*** Opening of Provided data ***
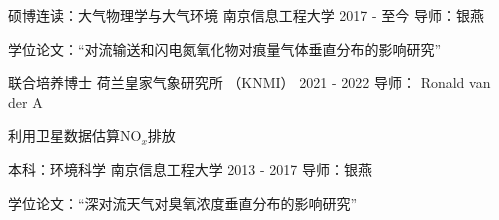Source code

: 

\begin{cventries}

  \cventry
    {硕博连读：大气物理学与大气环境} %
    {南京信息工程大学} %
    {2017 - 至今} %
    {导师：银燕} %
    {
      \begin{cvitems} %
        \item {学位论文：“对流输送和闪电氮氧化物对痕量气体垂直分布的影响研究”}
      \end{cvitems}
    }

  \cventry
    {联合培养博士} %
    {荷兰皇家气象研究所 （KNMI）} %
    {2021 - 2022} %
    {导师： Ronald van der A} %
    {
      \begin{cvitems} %
        \item {利用卫星数据估算NO$_x$排放}
      \end{cvitems}
    }

  \cventry
    {本科：环境科学} %
    {南京信息工程大学} %
    {2013 - 2017} %
    {导师：银燕} %
    {
      \begin{cvitems} %
        \item {学位论文：“深对流天气对臭氧浓度垂直分布的影响研究”}
      \end{cvitems}
    }


\end{cventries}
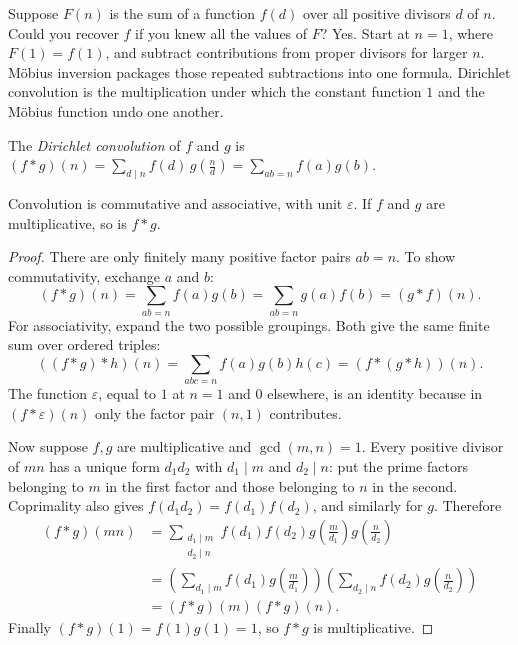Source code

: Suppose $F(n)$ is the sum of a function $f(d)$ over all positive divisors $d$ of $n$. Could you recover $f$ if you knew all the values of $F$? Yes. Start at $n=1$, where $F(1)=f(1)$, and subtract contributions from proper divisors for larger $n$. Möbius inversion packages those repeated subtractions into one formula. Dirichlet convolution is the multiplication under which the constant function $1$ and the Möbius function undo one another.

\begin{definition}
The \emph{Dirichlet convolution} of $f$ and $g$ is $(f*g)(n)=\displaystyle\sum_{d\mid n}f(d)\,g\!\left(\frac nd\right)=\sum_{ab=n}f(a)g(b)$.
\end{definition}

\begin{proposition}\label{prop:conv}
Convolution is commutative and associative, with unit $\varepsilon$. If $f$ and $g$ are multiplicative, so is $f*g$.
\end{proposition}
\begin{proof}
There are only finitely many positive factor pairs $ab=n$.
To show commutativity, exchange $a$ and $b$:
\[
(f*g)(n)=\sum_{ab=n}f(a)g(b)
        =\sum_{ab=n}g(a)f(b)=(g*f)(n).
\]
For associativity, expand the two possible groupings.
Both give the same finite sum over ordered triples:
\[
((f*g)*h)(n)=\sum_{abc=n}f(a)g(b)h(c)
            =(f*(g*h))(n).
\]
The function $\varepsilon$, equal to $1$ at $n=1$
and $0$ elsewhere, is an identity because in
$(f*\varepsilon)(n)$ only the factor pair $(n,1)$
contributes.

Now suppose $f,g$ are multiplicative and
$\gcd(m,n)=1$. Every positive divisor of $mn$
has a unique form $d_1d_2$ with $d_1\mid m$ and
$d_2\mid n$: put the prime factors belonging to
$m$ in the first factor and those belonging to
$n$ in the second. Coprimality also gives
$f(d_1d_2)=f(d_1)f(d_2)$, and similarly for $g$.
Therefore
\[
\begin{aligned}
(f*g)(mn)
 &=\sum_{\substack{d_1\mid m\\d_2\mid n}}
   f(d_1)f(d_2)
   g\left(\frac{m}{d_1}\right)
   g\left(\frac{n}{d_2}\right)\\
 &=\left(\sum_{d_1\mid m}
     f(d_1)g\left(\frac{m}{d_1}\right)\right)
   \left(\sum_{d_2\mid n}
     f(d_2)g\left(\frac{n}{d_2}\right)\right)\\
 &=(f*g)(m)(f*g)(n).
\end{aligned}
\]
Finally $(f*g)(1)=f(1)g(1)=1$, so
$f*g$ is multiplicative.
\end{proof}

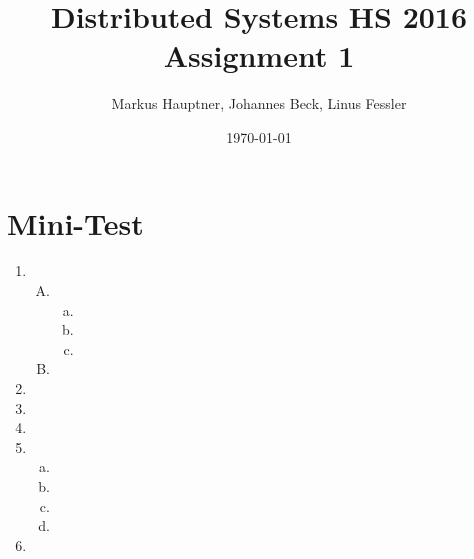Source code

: \documentclass[11pt]{article}
\title{Distributed Systems HS 2016\\Assignment 1}
\author{Markus Hauptner, Johannes Beck, Linus Fessler}
\date{\today}
\begin{document}
\maketitle

\section{Mini-Test}

\begin{enumerate}
\item
	\begin{enumerate}[A)]
	\item 
		\begin{enumerate}[a)]
			\item 
			\item 
			\item 
		\end{enumerate}
	\item
	\end{enumerate}
\item
\item
\item
\item
	\begin{enumerate}[a)]
		\item 
		\item 
		\item 
		\item 
	\end{enumerate}
\item
\end{enumerate}
\end{document}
*** Close of Provided data ***
Brief:
Copy whichever lines in the listing above contain the word "multiplicative".

Answer to the exercise:
Convolution is commutative and associative, with unit $\varepsilon$. If $f$ and $g$ are multiplicative, so is $f*g$.
Now suppose $f,g$ are multiplicative and
$f*g$ is multiplicative.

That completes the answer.